A man convicted of the 1999 murder of a cashier, Freddie Owens, was executed Friday in South Carolina, the first execution in the state since 2011.
Freddie Owens, 46, was pronounced dead at 6:55 p.m. after receiving a lethal injection, US media reported.
This is the first of five executions scheduled in less than a week in the United States, in five different states.
All of them must be carried out by lethal injection, with the exception of that of Alan Miller on September 26 in Alabama (south) by inhalation of nitrogen, a method of execution used for the first time in the world in this State in January and denounced by the UN which compared it to a form of “torture”.

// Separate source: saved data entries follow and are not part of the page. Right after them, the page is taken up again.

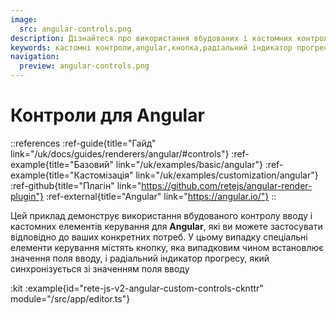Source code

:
 ```yaml
---
image:
  src: angular-controls.png
description: Дізнайтеся про використання вбудованих і кастомних контролів для Angular. У цьому прикладі представлено кнопку та радіальний індикатор прогресу, які випадковим чином встановлюються та синхронізуються зі значенням поля введення.
keywords: кастомні контроли,angular,кнопка,радіальний індикатор прогресу
navigation:
  preview: angular-controls.png
---
```


# Контроли для Angular

::references
:ref-guide{title="Гайд" link="/uk/docs/guides/renderers/angular/#controls"}
:ref-example{title="Базовий" link="/uk/examples/basic/angular"}
:ref-example{title="Кастомізація" link="/uk/examples/customization/angular"}
:ref-github{title="Плагін" link="https://github.com/retejs/angular-render-plugin"}
:ref-external{title="Angular" link="https://angular.io/"}
::

Цей приклад демонструє використання вбудованого контролу вводу і кастомних елементів керування для **Angular**, які ви можете застосувати відповідно до ваших конкретних потреб. У цьому випадку спеціальні елементи керування містять кнопку, яка випадковим чином встановлює значення поля вводу, і радіальний індикатор прогресу, який синхронізується зі значенням поля вводу

:kit
:example{id="rete-js-v2-angular-custom-controls-cknttr" module="/src/app/editor.ts"}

Freddie Owens was sentenced to death for the murder of cashier Irene Graves, a mother of three, during an armed robbery of a convenience store by two masked men on Halloween night in 1997.
Also later convicted of murdering a fellow inmate, he claimed innocence of Irene Graves’ murder.
Another man, Steven Golden, who was sentenced to 28 years in prison in the case, has retracted his testimony incriminating Freddie Owens and now claims that he was not the one who accompanied him in the robbery.
But final appeals were rejected and Governor Henry McMaster did not issue a last-minute commutation.
This execution constitutes the 14the made in the United States in 2024.
The death penalty has been abolished in 23 of the 50 US states. Six others (Arizona, California, Ohio, Oregon, Pennsylvania, and Tennessee) observe a moratorium on executions by decision of the governor.